Days and weeks turned into months and months. Then those months sped by and soon enough it was nearing college entrance exams.
I was aiming for Princeton University, a university miles and miles away from my small hometown.
The farther the better.
I did a lot of face-time studying with the rest of the crew and by studying I mean Julie questioning me on some past exam questions, Dahlia reading some new romance manga she found online and Zachary just zoning all of us out and occasionally taking part in the conversation to say one or two words.
Still it was nice to have the company and I could see how much they cared.
It was all worth it in the end for later on I was accepted into Princeton.
It's now Summer break, only a month left till I will be moving thousands of miles away.

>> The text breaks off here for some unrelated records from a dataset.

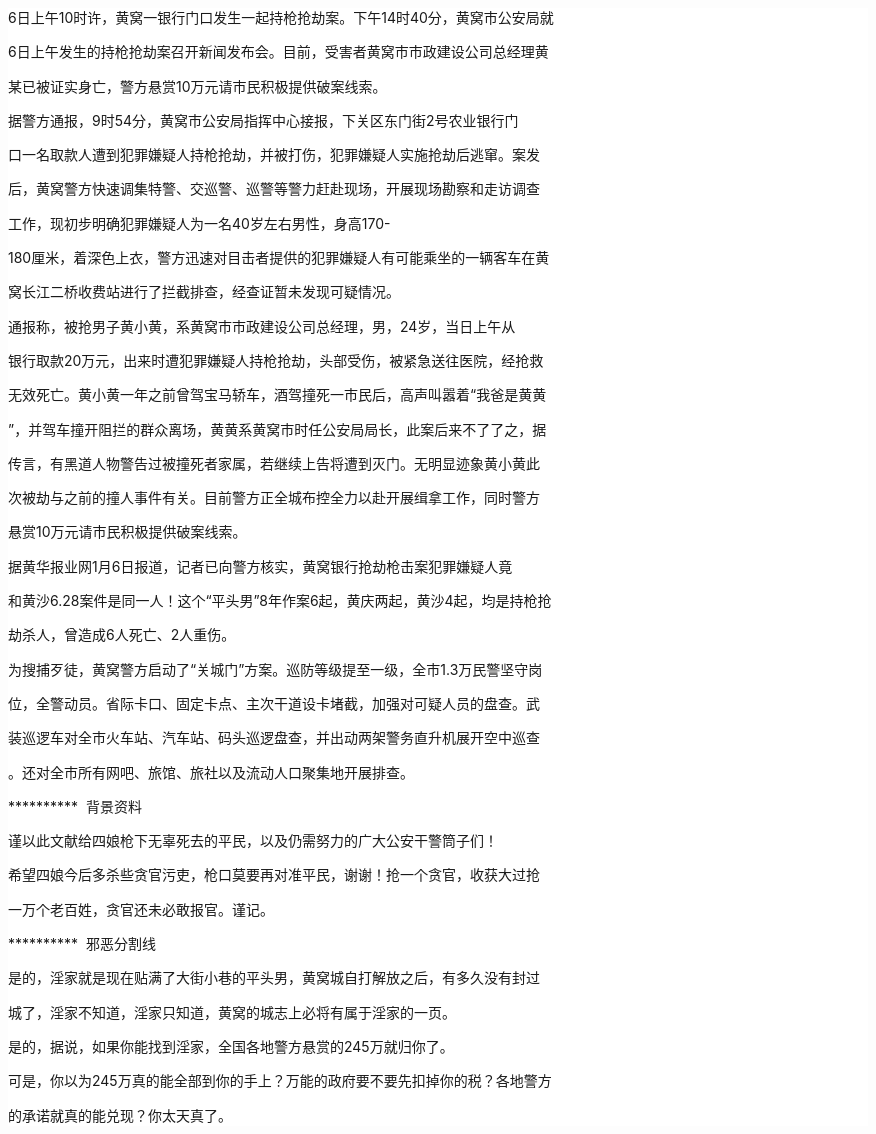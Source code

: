 6日上午10时许，黄窝一银行门口发生一起持枪抢劫案。下午14时40分，黄窝市公安局就

6日上午发生的持枪抢劫案召开新闻发布会。目前，受害者黄窝市市政建设公司总经理黄

某已被证实身亡，警方悬赏10万元请市民积极提供破案线索。

据警方通报，9时54分，黄窝市公安局指挥中心接报，下关区东门街2号农业银行门

口一名取款人遭到犯罪嫌疑人持枪抢劫，并被打伤，犯罪嫌疑人实施抢劫后逃窜。案发

后，黄窝警方快速调集特警、交巡警、巡警等警力赶赴现场，开展现场勘察和走访调查

工作，现初步明确犯罪嫌疑人为一名40岁左右男性，身高170-

180厘米，着深色上衣，警方迅速对目击者提供的犯罪嫌疑人有可能乘坐的一辆客车在黄

窝长江二桥收费站进行了拦截排查，经查证暂未发现可疑情况。

通报称，被抢男子黄小黄，系黄窝市市政建设公司总经理，男，24岁，当日上午从

银行取款20万元，出来时遭犯罪嫌疑人持枪抢劫，头部受伤，被紧急送往医院，经抢救

无效死亡。黄小黄一年之前曾驾宝马轿车，酒驾撞死一市民后，高声叫嚣着“我爸是黄黄

”，并驾车撞开阻拦的群众离场，黄黄系黄窝市时任公安局局长，此案后来不了了之，据

传言，有黑道人物警告过被撞死者家属，若继续上告将遭到灭门。无明显迹象黄小黄此

次被劫与之前的撞人事件有关。目前警方正全城布控全力以赴开展缉拿工作，同时警方

悬赏10万元请市民积极提供破案线索。

据黄华报业网1月6日报道，记者已向警方核实，黄窝银行抢劫枪击案犯罪嫌疑人竟

和黄沙6.28案件是同一人！这个“平头男”8年作案6起，黄庆两起，黄沙4起，均是持枪抢

劫杀人，曾造成6人死亡、2人重伤。

为搜捕歹徒，黄窝警方启动了“关城门”方案。巡防等级提至一级，全市1.3万民警坚守岗

位，全警动员。省际卡口、固定卡点、主次干道设卡堵截，加强对可疑人员的盘查。武

装巡逻车对全市火车站、汽车站、码头巡逻盘查，并出动两架警务直升机展开空中巡查

。还对全市所有网吧、旅馆、旅社以及流动人口聚集地开展排查。

**********  背景资料

谨以此文献给四娘枪下无辜死去的平民，以及仍需努力的广大公安干警筒子们！

希望四娘今后多杀些贪官污吏，枪口莫要再对准平民，谢谢！抢一个贪官，收获大过抢

一万个老百姓，贪官还未必敢报官。谨记。

**********  邪恶分割线

是的，淫家就是现在贴满了大街小巷的平头男，黄窝城自打解放之后，有多久没有封过

城了，淫家不知道，淫家只知道，黄窝的城志上必将有属于淫家的一页。

是的，据说，如果你能找到淫家，全国各地警方悬赏的245万就归你了。

可是，你以为245万真的能全部到你的手上？万能的政府要不要先扣掉你的税？各地警方

的承诺就真的能兑现？你太天真了。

To a new state and to start a new page.
I should be excited but instead of happiness...I feel...down?
It's cause everything in this place reminds you of her. Just admit you don't want to let go.

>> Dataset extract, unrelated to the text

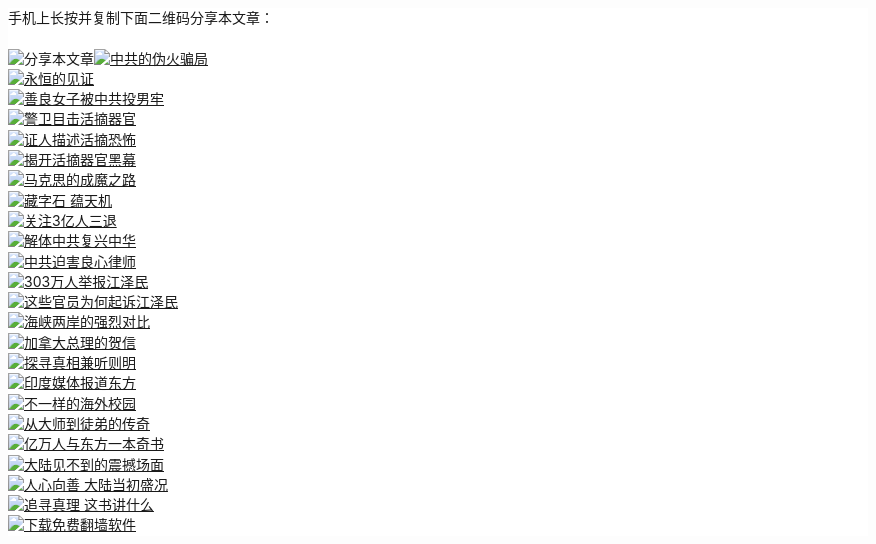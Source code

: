 ####
手机上长按并复制下面二维码分享本文章：<br><br><img src="http://d1p1.ip.zn2.us/v.php?action=qrcode&url=https://github.com/mprjd2205/djy/blob/master/gb/18/4/7/n10283843.md%231" title="分享本文章"></td><td VALIGN=TOP><a href="https://github.com/mprjd2205/djy/blob/master/gb/16/1/21/n4622075.md?dfh#1" target="_blank"><img src="https://gitlab.com/szzdlab/djy/raw/master/gb/300/wei-f1.jpg" title="中共的伪火骗局"  alt="中共的伪火骗局"></a><br><a href="https://github.com/mprjd2205/www/blob/master/README.md?dfh#9" target="_blank"><img src="https://gitlab.com/szzdlab/djy/raw/master/gb/300/yong-h.jpg" title="永恒的见证"  alt="永恒的见证"></a><br><a href="https://github.com/mprjd2205/djy/blob/master/gb/13/9/29/n3974789.md?dfh#1" target="_blank"><img src="https://gitlab.com/szzdlab/djy/raw/master/gb/300/shang-lnz.jpg" title="善良女子被中共投男牢"  alt="善良女子被中共投男牢"></a><br><a href="https://github.com/mprjd2205/djy/blob/master/gb/16/3/16/n4663449.md?dfh#1" target="_blank"><img src="https://gitlab.com/szzdlab/djy/raw/master/gb/300/huo-z3.jpg" title="警卫目击活摘器官"  alt="警卫目击活摘器官"></a><br><a href="https://github.com/mprjd2205/djy/blob/master/gb/16/8/7/n8177641.md?dfh#1" target="_blank"><img src="https://gitlab.com/szzdlab/djy/raw/master/gb/300/huo-z4.jpg" title="证人描述活摘恐怖"  alt="证人描述活摘恐怖"></a><br><a href="https://github.com/mprjd2205/djy/blob/master/gb/10/4/19/n2881569.md?dfh#1" target="_blank"><img src="https://gitlab.com/szzdlab/djy/raw/master/gb/300/huo-z1.jpg" title="揭开活摘器官黑幕"  alt="揭开活摘器官黑幕"></a><br><a href="https://github.com/mprjd2205/djy/blob/master/gb/10/11/7/n3077476.md?dfh#1" target="_blank"><img src="https://gitlab.com/szzdlab/djy/raw/master/gb/300/ma-ks.jpg" title="马克思的成魔之路"  alt="马克思的成魔之路"></a><br><a href="https://github.com/mprjd2205/djy/blob/master/gb/14/6/9/n4173977.md?dfh#1" target="_blank"><img src="https://gitlab.com/szzdlab/djy/raw/master/gb/300/chang-zs.jpg" title="藏字石 蕴天机"  alt="藏字石 蕴天机"></a><br><a href="https://github.com/mprjd2205/djy/blob/master/gb/18/5/10/n10381511.md?dfh#1" target="_blank"><img src="https://gitlab.com/szzdlab/djy/raw/master/gb/300/st1.jpg" title="关注3亿人三退"  alt="关注3亿人三退"></a><br><a href="https://github.com/mprjd2205/djy/blob/master/gb/18/3/21/n10237682.md?dfh#1" target="_blank"><img src="https://gitlab.com/szzdlab/djy/raw/master/gb/300/jie-t.jpg" title="解体中共复兴中华"  alt="解体中共复兴中华"></a><br><a href="https://github.com/mprjd2205/djy/blob/master/gb/9/2/9/n2422991.md?dfh#1" target="_blank"><img src="https://gitlab.com/szzdlab/djy/raw/master/gb/300/gao-zs.jpg" title="中共迫害良心律师"  alt="中共迫害良心律师"></a><br><a href="https://github.com/mprjd2205/djy/blob/master/gb/18/12/9/n10900044.md?dfh#1" target="_blank"><img src="https://gitlab.com/szzdlab/djy/raw/master/gb/300/sj1.jpg" title="303万人举报江泽民"  alt="303万人举报江泽民"></a><br><a href="https://github.com/mprjd2205/djy/blob/master/gb/18/8/28/n10672014.md?dfh#1" target="_blank"><img src="https://gitlab.com/szzdlab/djy/raw/master/gb/300/sj2.jpg" title="这些官员为何起诉江泽民"  alt="这些官员为何起诉江泽民"></a><br><a href="https://github.com/mprjd2205/djy/blob/master/gb/8/12/18/n2367165.md?dfh#1" target="_blank"><img src="https://gitlab.com/szzdlab/djy/raw/master/gb/300/liangan.jpg" title="海峡两岸的强烈对比"  alt="海峡两岸的强烈对比"></a><br><a href="https://github.com/mprjd2205/djy/blob/master/gb/15/5/5/n4427238.md?dfh#1" target="_blank"><img src="https://gitlab.com/szzdlab/djy/raw/master/gb/300/jia-ndzl.jpg" title="加拿大总理的贺信"  alt="加拿大总理的贺信"></a><br><a href="https://github.com/mprjd2205/djy/blob/master/gb/11/6/17/n3289382.md?dfh#1" target="_blank"><img src="https://gitlab.com/szzdlab/djy/raw/master/gb/300/xiao-wd.jpg" title="探寻真相兼听则明"  alt="探寻真相兼听则明"></a><br>
<a href="https://github.com/mprjd2205/djy/blob/master/gb/18/10/27/n10812623.md?dfh#1" target="_blank"><img src="https://gitlab.com/szzdlab/djy/raw/master/gb/300/yindu.jpg" title="印度媒体报道东方"  alt="印度媒体报道东方"></a><br><a href="https://github.com/mprjd2205/djy/blob/master/gb/18/6/9/n10469652.md?dfh#1" target="_blank"><img src="https://gitlab.com/szzdlab/djy/raw/master/gb/300/xie-j.jpg" title="不一样的海外校园"  alt="不一样的海外校园"></a><br><a href="https://github.com/mprjd2205/djy/blob/master/gb/7/4/5/n1669415.md?dfh#1" target="_blank"><img src="https://gitlab.com/szzdlab/djy/raw/master/gb/300/li-up.jpg" title="从大师到徒弟的传奇"  alt="从大师到徒弟的传奇"></a><br><a href="https://github.com/mprjd2205/djy/blob/master/gb/17/5/26/n9191512.md?dfh#1" target="_blank"><img src="https://gitlab.com/szzdlab/djy/raw/master/gb/300/zfl2.jpg" title="亿万人与东方一本奇书"  alt="亿万人与东方一本奇书"></a><br><a href="https://github.com/mprjd2205/djy/blob/master/gb/13/11/27/n4020290.md?dfh#1" target="_blank"><img src="https://gitlab.com/szzdlab/djy/raw/master/gb/300/zhen-h.jpg" title="大陆见不到的震撼场面"  alt="大陆见不到的震撼场面"></a><br><a href="https://github.com/mprjd2205/djy/blob/master/gb/15/7/17/n4482910.md?dfh#1" target="_blank"><img src="https://gitlab.com/szzdlab/djy/raw/master/gb/300/dalu-sk.jpg" title="人心向善 大陆当初盛况"  alt="人心向善 大陆当初盛况"></a><br><a href="https://github.com/mprjd2205/djy/blob/master/gb/9/10/15/n2689419.md?dfh#1" target="_blank"><img src="https://gitlab.com/szzdlab/djy/raw/master/gb/300/zfl1.jpg" title="追寻真理 这书讲什么"  alt="追寻真理 这书讲什么"></a><br><a href="https://github.com/mprjd2205/www/blob/master/README.md?dfh#1" target="_blank"><img src="https://gitlab.com/szzdlab/djy/raw/master/gb/300/fq1.jpg" title="下载免费翻墙软件"  alt="下载免费翻墙软件"></a><br></td></tr></table>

I would be lying if I said I was completely over Rae. I am not...
Deciding to get over her and actually being over her are two different things. One is easy for its a decision and the other is difficult for its actually doing it.
At the moment, I'm stuck at level 2, "Doing the decision".

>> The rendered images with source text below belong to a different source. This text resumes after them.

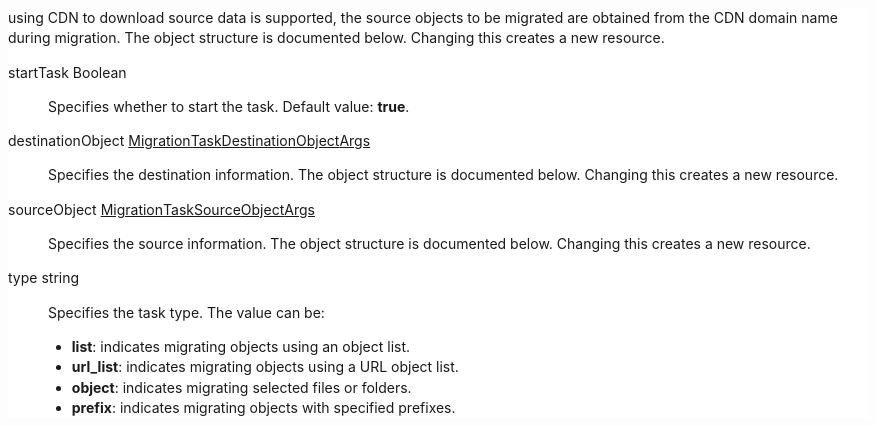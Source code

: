 using CDN to download source data is supported, the source objects to be migrated are obtained from the CDN domain
name during migration. The object structure is documented below.
Changing this creates a new resource.</p>
</dd><dt class="property-optional property-replacement"
            title="Optional">
        <span id="starttask_java">
<a data-swiftype-name="resource-property" data-swiftype-type="text" href="#starttask_java" style="color: inherit; text-decoration: inherit;">start<wbr>Task</a>
</span>
        <span class="property-indicator"></span>
        <span class="property-type">Boolean</span>
    </dt>
    <dd><p>Specifies whether to start the task. Default value: <strong>true</strong>.</p>
</dd></dl>
</pulumi-choosable>
</div>

<div>
<pulumi-choosable type="language" values="javascript,typescript">
<dl class="resources-properties"><dt class="property-required property-replacement"
            title="Required">
        <span id="destinationobject_nodejs">
<a data-swiftype-name="resource-property" data-swiftype-type="text" href="#destinationobject_nodejs" style="color: inherit; text-decoration: inherit;">destination<wbr>Object</a>
</span>
        <span class="property-indicator"></span>
        <span class="property-type"><a href="#migrationtaskdestinationobject">Migration<wbr>Task<wbr>Destination<wbr>Object<wbr>Args</a></span>
    </dt>
    <dd><p>Specifies the destination information. The object
structure is documented below. Changing this creates a new resource.</p>
</dd><dt class="property-required property-replacement"
            title="Required">
        <span id="sourceobject_nodejs">
<a data-swiftype-name="resource-property" data-swiftype-type="text" href="#sourceobject_nodejs" style="color: inherit; text-decoration: inherit;">source<wbr>Object</a>
</span>
        <span class="property-indicator"></span>
        <span class="property-type"><a href="#migrationtasksourceobject">Migration<wbr>Task<wbr>Source<wbr>Object<wbr>Args</a></span>
    </dt>
    <dd><p>Specifies the source information. The object
structure is documented below. Changing this creates a new resource.</p>
</dd><dt class="property-required property-replacement"
            title="Required">
        <span id="type_nodejs">
<a data-swiftype-name="resource-property" data-swiftype-type="text" href="#type_nodejs" style="color: inherit; text-decoration: inherit;">type</a>
</span>
        <span class="property-indicator"></span>
        <span class="property-type">string</span>
    </dt>
    <dd><p>Specifies the task type. The value can be:</p>
<ul>
<li><strong>list</strong>: indicates migrating objects using an object list.</li>
<li><strong>url_list</strong>: indicates migrating objects using a URL object list.</li>
<li><strong>object</strong>: indicates migrating selected files or folders.</li>
<li><strong>prefix</strong>: indicates migrating objects with specified prefixes.</li>
</ul>
</dd><dt class="property-optional"
            title="Optional">
        <span id="bandwidthpolicies_nodejs">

I let myself fall unto my bed and I rolled on to my side facing directly to my alarm clock which said 3:29 am.
I sighed and rolled back on to my back, now staring at the white ceiling above me.
Mom.
I'll miss her when I leave...
It's sad to say but no matter how much she has hurt me, there is just no way I can find a spot in my already broken heart to even store hatred towards her.
We werent always this way. Even after dad died we still managed to find happiness in just being with each other. I just had to screw it up by being a homo.
I can still see her face of disgust clear in my head.
.....
"Girls, I made dinner so if you guys are ready to eat you sho-" said my mom as she opened the door to my room.
I was sitting half naked on Rae's lap. Her head was deep into my neck spreading kisses from my collarbone to my jaw.
We heard a gasp leave the front door and I immediately pushed myself off Rae and turned around to see my mother, wide eyed.
Her eyes were fill with shock and disgust. It was a 2 in 1.
"Mom-" I said my voice cracking as I saw her clench her hands in a fist, shaking.
"Get out"
"Aunty-" started Rae.
"GET OUT!" screamed my mom. Her eyes were on the floor. She was refusing to look at me.
I started to feel the tears slide down my cheeks as I took up my shirt off the floor and put it on then rushed downstairs and out the door.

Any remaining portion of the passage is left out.